> **Data records**:

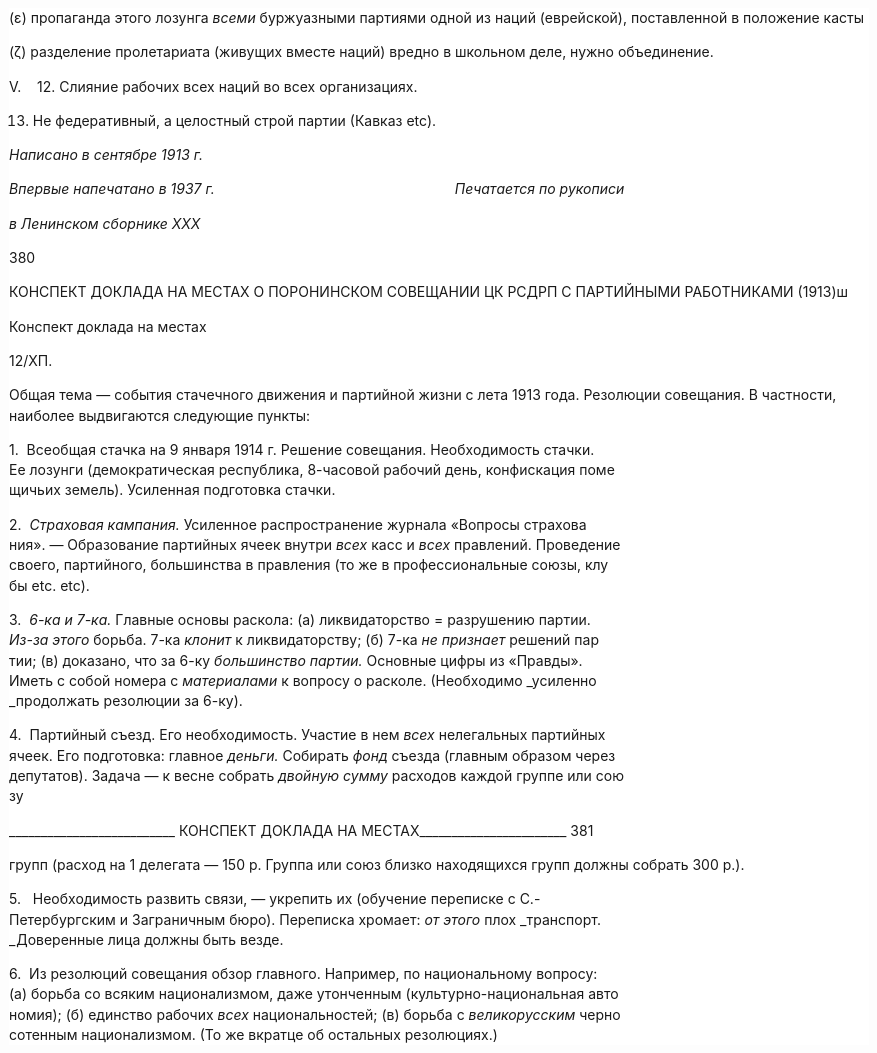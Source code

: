 (ε) пропаганда этого лозунга _всеми_ буржуазными партиями одной из наций (еврейской), поставленной в положение касты

(ζ) разделение пролетариата (живущих вместе наций) вредно в школьном деле, нужно объединение.

V.    12. Слияние рабочих всех наций во всех организациях.

13. Не федеративный, а целостный строй партии (Кавказ etc).

_Написано в сентябре 1913 г._

_Впервые напечатано в 1937 г.                                                             Печатается по рукописи_

_в Ленинском сборнике_ _XXX_

  

380

КОНСПЕКТ ДОКЛАДА НА МЕСТАХ О ПОРОНИНСКОМ СОВЕЩАНИИ ЦК РСДРП С ПАРТИЙНЫМИ РАБОТНИКАМИ (1913)ш

Конспект доклада на местах

12/ХП.

Общая тема — события стачечного движения и партийной жизни с лета 1913 года. Резолюции совещания. В частности, наиболее выдвигаются следующие пункты:

1.  Всеобщая стачка на 9 января 1914 г. Решение совещания. Необходимость стачки.  
Ее лозунги (демократическая республика, 8-часовой рабочий день, конфискация поме­  
щичьих земель). Усиленная подготовка стачки.

2.  _Страховая кампания._ Усиленное распространение журнала «Вопросы страхова­  
ния». — Образование партийных ячеек внутри _всех_ касс и _всех_ правлений. Проведение  
своего, партийного, большинства в правления (то же в профессиональные союзы, клу­  
бы etc. etc).

3.  _6-ка и 7-ка._ Главные основы раскола: (а) ликвидаторство = разрушению партии.  
_Из-за этого_ борьба. 7-ка _клонит_ к ликвидаторству; (б) 7-ка _не признает_ решений пар­  
тии; (в) доказано, что за 6-ку _большинство партии._ Основные цифры из «Правды».  
Иметь с собой номера с _материалами_ к вопросу о расколе. (Необходимо _усиленно  
_продолжать резолюции за 6-ку).

4.  Партийный съезд. Его необходимость. Участие в нем _всех_ нелегальных партийных  
ячеек. Его подготовка: главное _деньги._ Собирать _фонд_ съезда (главным образом через  
депутатов). Задача — к весне собрать _двойную сумму_ расходов каждой группе или сою­  
зу

  

__________________________ КОНСПЕКТ ДОКЛАДА НА МЕСТАХ_______________________ 381

групп (расход на 1 делегата — 150 р. Группа или союз близко находящихся групп должны собрать 300 р.).

5.   Необходимость развить связи, — укрепить их (обучение переписке с С.-  
Петербургским и Заграничным бюро). Переписка хромает: _от этого_ плох _транспорт.  
_Доверенные лица должны быть везде.

6.  Из резолюций совещания обзор главного. Например, по национальному вопросу:  
(а) борьба со всяким национализмом, даже утонченным (культурно-национальная авто­  
номия); (б) единство рабочих _всех_ национальностей; (в) борьба с _великорусским_ черно­  
сотенным национализмом. (То же вкратце об остальных резолюциях.)
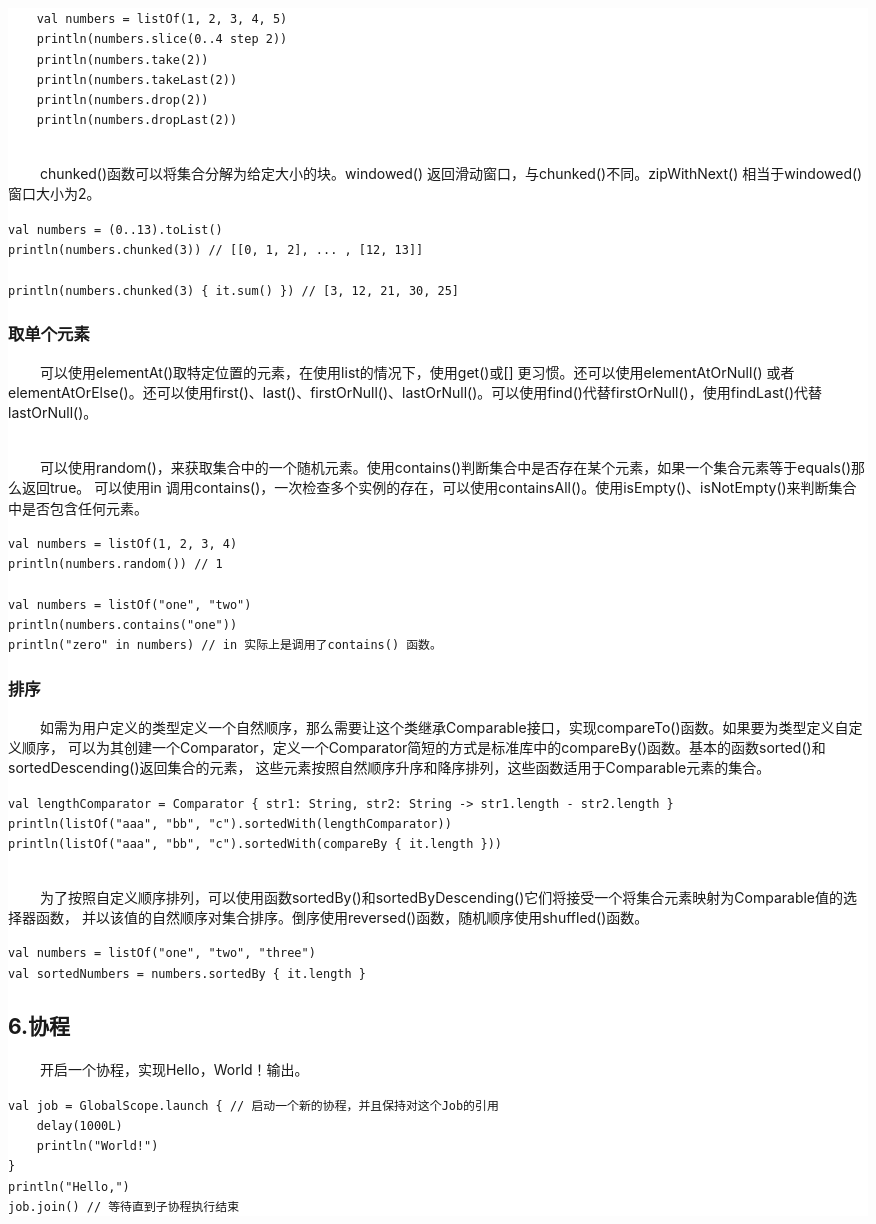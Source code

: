         val numbers = listOf(1, 2, 3, 4, 5)
        println(numbers.slice(0..4 step 2))
        println(numbers.take(2))
        println(numbers.takeLast(2))
        println(numbers.drop(2))
        println(numbers.dropLast(2))
        
<br>
&emsp;&emsp; chunked()函数可以将集合分解为给定大小的块。windowed() 返回滑动窗口，与chunked()不同。zipWithNext() 相当于windowed()窗口大小为2。

    val numbers = (0..13).toList()
    println(numbers.chunked(3)) // [[0, 1, 2], ... , [12, 13]]
    
    println(numbers.chunked(3) { it.sum() }) // [3, 12, 21, 30, 25]

### 取单个元素
&emsp;&emsp; 可以使用elementAt()取特定位置的元素，在使用list的情况下，使用get()或[] 更习惯。还可以使用elementAtOrNull() 
或者elementAtOrElse()。还可以使用first()、last()、firstOrNull()、lastOrNull()。可以使用find()代替firstOrNull()，使用findLast()代替lastOrNull()。

<br>
&emsp;&emsp; 可以使用random()，来获取集合中的一个随机元素。使用contains()判断集合中是否存在某个元素，如果一个集合元素等于equals()那么返回true。
可以使用in 调用contains()，一次检查多个实例的存在，可以使用containsAll()。使用isEmpty()、isNotEmpty()来判断集合中是否包含任何元素。

    val numbers = listOf(1, 2, 3, 4)
    println(numbers.random()) // 1
    
    val numbers = listOf("one", "two")
    println(numbers.contains("one"))
    println("zero" in numbers) // in 实际上是调用了contains() 函数。
    
### 排序
&emsp;&emsp; 如需为用户定义的类型定义一个自然顺序，那么需要让这个类继承Comparable接口，实现compareTo()函数。如果要为类型定义自定义顺序，
可以为其创建一个Comparator，定义一个Comparator简短的方式是标准库中的compareBy()函数。基本的函数sorted()和sortedDescending()返回集合的元素，
这些元素按照自然顺序升序和降序排列，这些函数适用于Comparable元素的集合。

    val lengthComparator = Comparator { str1: String, str2: String -> str1.length - str2.length }
    println(listOf("aaa", "bb", "c").sortedWith(lengthComparator))
    println(listOf("aaa", "bb", "c").sortedWith(compareBy { it.length }))
    
<br>
&emsp;&emsp; 为了按照自定义顺序排列，可以使用函数sortedBy()和sortedByDescending()它们将接受一个将集合元素映射为Comparable值的选择器函数，
并以该值的自然顺序对集合排序。倒序使用reversed()函数，随机顺序使用shuffled()函数。

    val numbers = listOf("one", "two", "three")
    val sortedNumbers = numbers.sortedBy { it.length }
    
<h2 id="6">6.协程</h2>
&emsp;&emsp; 开启一个协程，实现Hello，World！输出。

    val job = GlobalScope.launch { // 启动一个新的协程，并且保持对这个Job的引用
        delay(1000L)
        println("World!")
    }
    println("Hello,")
    job.join() // 等待直到子协程执行结束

> **Task to complete**: Where an entry holds a picture, drop it and transcribe everything else exactly.

> **Response area**:
Source code

: (ε) пропаганда этого лозунга _всеми_ буржуазными партиями одной из наций (еврейской), поставленной в положение касты

(ζ) разделение пролетариата (живущих вместе наций) вредно в школьном деле, нужно объединение.

V.    12. Слияние рабочих всех наций во всех организациях.

13. Не федеративный, а целостный строй партии (Кавказ etc).

_Написано в сентябре 1913 г._

_Впервые напечатано в 1937 г.                                                             Печатается по рукописи_

_в Ленинском сборнике_ _XXX_

  

380

КОНСПЕКТ ДОКЛАДА НА МЕСТАХ О ПОРОНИНСКОМ СОВЕЩАНИИ ЦК РСДРП С ПАРТИЙНЫМИ РАБОТНИКАМИ (1913)ш

Конспект доклада на местах

12/ХП.

Общая тема — события стачечного движения и партийной жизни с лета 1913 года. Резолюции совещания. В частности, наиболее выдвигаются следующие пункты:

1.  Всеобщая стачка на 9 января 1914 г. Решение совещания. Необходимость стачки.  
Ее лозунги (демократическая республика, 8-часовой рабочий день, конфискация поме­  
щичьих земель). Усиленная подготовка стачки.

2.  _Страховая кампания._ Усиленное распространение журнала «Вопросы страхова­  
ния». — Образование партийных ячеек внутри _всех_ касс и _всех_ правлений. Проведение  
своего, партийного, большинства в правления (то же в профессиональные союзы, клу­  
бы etc. etc).

3.  _6-ка и 7-ка._ Главные основы раскола: (а) ликвидаторство = разрушению партии.  
_Из-за этого_ борьба. 7-ка _клонит_ к ликвидаторству; (б) 7-ка _не признает_ решений пар­  
тии; (в) доказано, что за 6-ку _большинство партии._ Основные цифры из «Правды».  
Иметь с собой номера с _материалами_ к вопросу о расколе. (Необходимо _усиленно  
_продолжать резолюции за 6-ку).

4.  Партийный съезд. Его необходимость. Участие в нем _всех_ нелегальных партийных  
ячеек. Его подготовка: главное _деньги._ Собирать _фонд_ съезда (главным образом через  
депутатов). Задача — к весне собрать _двойную сумму_ расходов каждой группе или сою­  
зу

  

__________________________ КОНСПЕКТ ДОКЛАДА НА МЕСТАХ_______________________ 381

групп (расход на 1 делегата — 150 р. Группа или союз близко находящихся групп должны собрать 300 р.).

5.   Необходимость развить связи, — укрепить их (обучение переписке с С.-  
Петербургским и Заграничным бюро). Переписка хромает: _от этого_ плох _транспорт.  
_Доверенные лица должны быть везде.

6.  Из резолюций совещания обзор главного. Например, по национальному вопросу:  
(а) борьба со всяким национализмом, даже утонченным (культурно-национальная авто­  
номия); (б) единство рабочих _всех_ национальностей; (в) борьба с _великорусским_ черно­  
сотенным национализмом. (То же вкратце об остальных резолюциях.)
Source code

:         val numbers = listOf(1, 2, 3, 4, 5)
        println(numbers.slice(0..4 step 2))
        println(numbers.take(2))
        println(numbers.takeLast(2))
        println(numbers.drop(2))
        println(numbers.dropLast(2))
        
<br>
&emsp;&emsp; chunked()函数可以将集合分解为给定大小的块。windowed() 返回滑动窗口，与chunked()不同。zipWithNext() 相当于windowed()窗口大小为2。

    val numbers = (0..13).toList()
    println(numbers.chunked(3)) // [[0, 1, 2], ... , [12, 13]]
    
    println(numbers.chunked(3) { it.sum() }) // [3, 12, 21, 30, 25]

### 取单个元素
&emsp;&emsp; 可以使用elementAt()取特定位置的元素，在使用list的情况下，使用get()或[] 更习惯。还可以使用elementAtOrNull() 
或者elementAtOrElse()。还可以使用first()、last()、firstOrNull()、lastOrNull()。可以使用find()代替firstOrNull()，使用findLast()代替lastOrNull()。

<br>
&emsp;&emsp; 可以使用random()，来获取集合中的一个随机元素。使用contains()判断集合中是否存在某个元素，如果一个集合元素等于equals()那么返回true。
可以使用in 调用contains()，一次检查多个实例的存在，可以使用containsAll()。使用isEmpty()、isNotEmpty()来判断集合中是否包含任何元素。

    val numbers = listOf(1, 2, 3, 4)
    println(numbers.random()) // 1
    
    val numbers = listOf("one", "two")
    println(numbers.contains("one"))
    println("zero" in numbers) // in 实际上是调用了contains() 函数。
    
### 排序
&emsp;&emsp; 如需为用户定义的类型定义一个自然顺序，那么需要让这个类继承Comparable接口，实现compareTo()函数。如果要为类型定义自定义顺序，
可以为其创建一个Comparator，定义一个Comparator简短的方式是标准库中的compareBy()函数。基本的函数sorted()和sortedDescending()返回集合的元素，
这些元素按照自然顺序升序和降序排列，这些函数适用于Comparable元素的集合。

    val lengthComparator = Comparator { str1: String, str2: String -> str1.length - str2.length }
    println(listOf("aaa", "bb", "c").sortedWith(lengthComparator))
    println(listOf("aaa", "bb", "c").sortedWith(compareBy { it.length }))
    
<br>
&emsp;&emsp; 为了按照自定义顺序排列，可以使用函数sortedBy()和sortedByDescending()它们将接受一个将集合元素映射为Comparable值的选择器函数，
并以该值的自然顺序对集合排序。倒序使用reversed()函数，随机顺序使用shuffled()函数。

    val numbers = listOf("one", "two", "three")
    val sortedNumbers = numbers.sortedBy { it.length }
    
<h2 id="6">6.协程</h2>
&emsp;&emsp; 开启一个协程，实现Hello，World！输出。

    val job = GlobalScope.launch { // 启动一个新的协程，并且保持对这个Job的引用
        delay(1000L)
        println("World!")
    }
    println("Hello,")
    job.join() // 等待直到子协程执行结束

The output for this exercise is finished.